Columns/Opinion

Trump’s right: Citizenship a big deal

In backing down from his plan to include a question about U.S. citizenship on next year’s census form, President Donald Trump on Thursday gave credence to the claims of critics that his administration had an ulterior — and partisan — motive in pressing for inclusion of the question.
During rambling remarks in the Rose Garden, the president let a very big cat out of the bag by suggesting that data about how many citizens and noncitizens there are — which he ordered his administration to collect “by other means” — could help states that “may want to draw state and local legislative districts based upon the voter-eligible population.”
That, of course, isn’t the reason the administration cited for wanting to include a citizenship question: It had claimed that it needed data about citizenship in order to enforce the Voting Rights Act. Last month the Supreme Court said dryly that the voting-rights rationale was “contrived.”
But using citizenship data for redistricting would serve what critics long have argued was the administration’s overriding objective: To help Republicans and hurt Democrats.

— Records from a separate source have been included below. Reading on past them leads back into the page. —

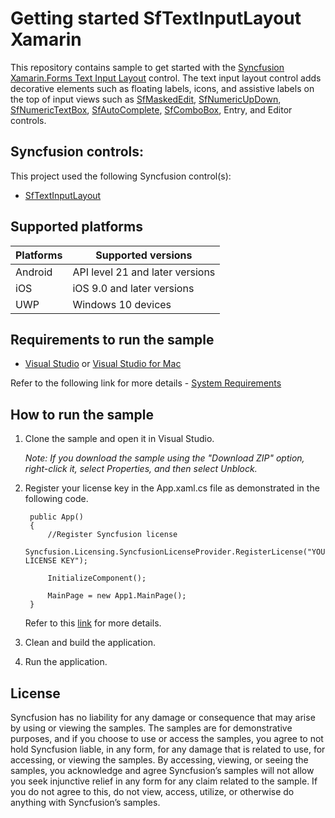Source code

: # Getting started SfTextInputLayout Xamarin

This repository contains sample to get started with the [Syncfusion Xamarin.Forms Text Input Layout](https://help.syncfusion.com/xamarin/text-input-layout/getting-started) control. The text input layout control adds decorative elements such as floating labels, icons, and assistive labels on the top of input views such as [SfMaskedEdit](https://help.syncfusion.com/xamarin/masked-entry/getting-started), [SfNumericUpDown](https://help.syncfusion.com/xamarin/numericupdown/getting-started), [SfNumericTextBox](https://help.syncfusion.com/xamarin/numeric-entry/getting-started), [SfAutoComplete](https://help.syncfusion.com/xamarin/autocomplete/getting-started), [SfComboBox](https://help.syncfusion.com/xamarin/combobox/getting-started), Entry, and Editor controls.

## Syncfusion controls:

This project used the following Syncfusion control(s):
* [SfTextInputLayout](https://www.syncfusion.com/xamarin-ui-controls/xamarin-text-input-layout)

## Supported platforms

| Platforms | Supported versions |
| --------- | ------------------ |
| Android   | API level 21 and later versions |
| iOS | iOS 9.0 and later versions |
| UWP | Windows 10 devices |

## Requirements to run the sample

* [Visual Studio](https://visualstudio.microsoft.com/downloads/) or [Visual Studio for Mac](https://visualstudio.microsoft.com/vs/mac/)

Refer to the following link for more details - [System Requirements](https://help.syncfusion.com/xamarin/system-requirements)

## How to run the sample

1. Clone the sample and open it in Visual Studio.

   *Note: If you download the sample using the "Download ZIP" option, right-click it, select Properties, and then select Unblock.*
   
2. Register your license key in the App.xaml.cs file as demonstrated in the following code.

		public App()
		{
			//Register Syncfusion license
			Syncfusion.Licensing.SyncfusionLicenseProvider.RegisterLicense("YOUR LICENSE KEY");
	
			InitializeComponent();
	
			MainPage = new App1.MainPage();
		}
		
	Refer to this [link](https://help.syncfusion.com/xamarin/licensing/overview) for more details.
	
3. Clean and build the application.

4. Run the application.

## License

Syncfusion has no liability for any damage or consequence that may arise by using or viewing the samples. The samples are for demonstrative purposes, and if you choose to use or access the samples, you agree to not hold Syncfusion liable, in any form, for any damage that is related to use, for accessing, or viewing the samples. By accessing, viewing, or seeing the samples, you acknowledge and agree Syncfusion’s samples will not allow you seek injunctive relief in any form for any claim related to the sample. If you do not agree to this, do not view, access, utilize, or otherwise do anything with Syncfusion’s samples.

One way a citizenship question could accomplish that objective would be to frighten undocumented immigrants so that they wouldn’t participate in the census, fearing that responding to the citizenship question would tip off immigration enforcement. That could result in an undercount in areas with large numbers of non-citizens — areas that are more likely to be represented by Democrats.

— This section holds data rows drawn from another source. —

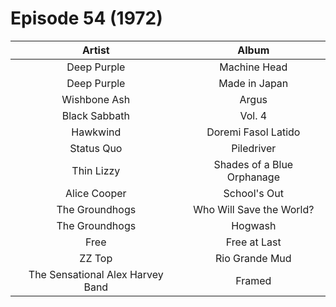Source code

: # Episode 54 (1972)

| Artist | Album |
| :---: | :---: |
| Deep Purple | Machine Head |
| Deep Purple | Made in Japan |
| Wishbone Ash | Argus |
| Black Sabbath | Vol. 4 |
| Hawkwind | Doremi Fasol Latido |
| Status Quo | Piledriver |
| Thin Lizzy | Shades of a Blue Orphanage |
| Alice Cooper | School's Out |
| The Groundhogs | Who Will Save the World? |
| The Groundhogs | Hogwash |
| Free | Free at Last |
| ZZ Top | Rio Grande Mud |
| The Sensational Alex Harvey Band | Framed |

But the GOP would also be helped by the idea floated by Trump on Thursday: Drawing district lines on the basis of the “voter-eligible population.”
In a 2016 case from Texas, the Supreme Court ruled that states don’t violate the Constitution or the principle of “one person, one vote” when they use total population — including children and noncitizens who aren’t eligible to vote — as the basis for legislative redistricting. But the court left for another day the opposite question of whether a state could choose to count eligible voters only in drawing lines.

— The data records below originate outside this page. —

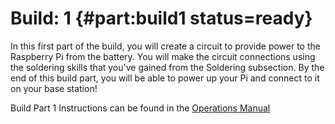 # Build: 1 {#part:build1 status=ready}
<!-- gwnote: we should label the build with more semantic meaning -->
In this first part of the build, you will create a circuit to provide power to the Raspberry Pi from the battery. You will make the circuit connections using the soldering skills that you've gained from the Soldering subsection. By the end of this build part, you will be able to power up your Pi and connect to it on your base station!

Build Part 1 Instructions can be found in the [Operations Manual](https://docs.duckietown.org/daffy/opmanual_sky/out/build_part1_overview.html)
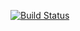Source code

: [![Build Status](https://travis-ci.org/fabioguelfi/jasmine-node-travis-ci.svg?branch=master)](https://travis-ci.org/fabioguelfi/jasmine-node-travis-ci)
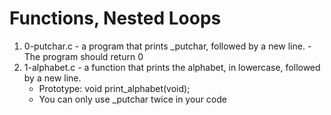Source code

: # Functions, Nested Loops

1. 0-putchar.c - a program that prints _putchar, followed by a new line.
		- The program should return 0
2. 1-alphabet.c - a function that prints the alphabet, in lowercase, followed by a new line.
	- Prototype: void print_alphabet(void);
	- You can only use _putchar twice in your code

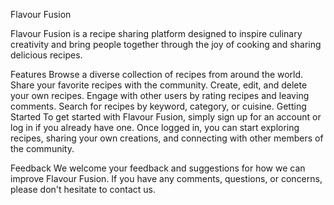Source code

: Flavour Fusion

Flavour Fusion is a recipe sharing platform designed to inspire culinary creativity and bring people together through the joy of cooking and sharing delicious recipes.

Features
Browse a diverse collection of recipes from around the world.
Share your favorite recipes with the community.
Create, edit, and delete your own recipes.
Engage with other users by rating recipes and leaving comments.
Search for recipes by keyword, category, or cuisine.
Getting Started
To get started with Flavour Fusion, simply sign up for an account or log in if you already have one. Once logged in, you can start exploring recipes, sharing your own creations, and connecting with other members of the community.

Feedback
We welcome your feedback and suggestions for how we can improve Flavour Fusion. If you have any comments, questions, or concerns, please don't hesitate to contact us.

Doing so would be a bad idea. The Los Angeles Times editorial board noted in 2015 that if California were to draw district lines to reflect only eligible voters, “power would shift away from areas heavily populated by noncitizens, many of them Latino. Some districts would expand as a result, making it harder for state legislators to address individual constituents’ problems and for residents to sway those legislators.” But those same trends would help the Republican Party.
Trump’s remarks provide vindication for critics who portrayed the quest for a citizenship question as an attempt to gain partisan advantage. But Trump also said something his critics should agree with: That U.S. citizenship is “a very important thing.”
Granted, he made that observation as part of a snide diatribe against “far-left Democrats” who “are determined to conceal the number of illegal aliens in our midst.” But his underlying point was correct.
U.S. citizenship is important; it’s not just a “piece of paper.” It represents full inclusion in this society and is something immigrants should be encouraged to aspire to. It’s no accident that many supporters of comprehensive immigration reform rightly call for a “pathway to citizenship” — not just legal status — for millions of undocumented immigrants who have established lives here.
In 2014, as part of a series titled “The 21st Century Citizen,” the editorial board of the Los Angeles Times criticized proposals to allow noncitizens to vote. We wrote: “It is not healthy if large numbers of permanent residents, workers and taxpayers are excluded from voting. But the answer is not to sever voting — or jury service, for that matter — from citizenship. It is rather to expand the circle of citizenship.”
Michael McGough is the Los Angeles Times’ senior editorial writer, based in Washington, D.C.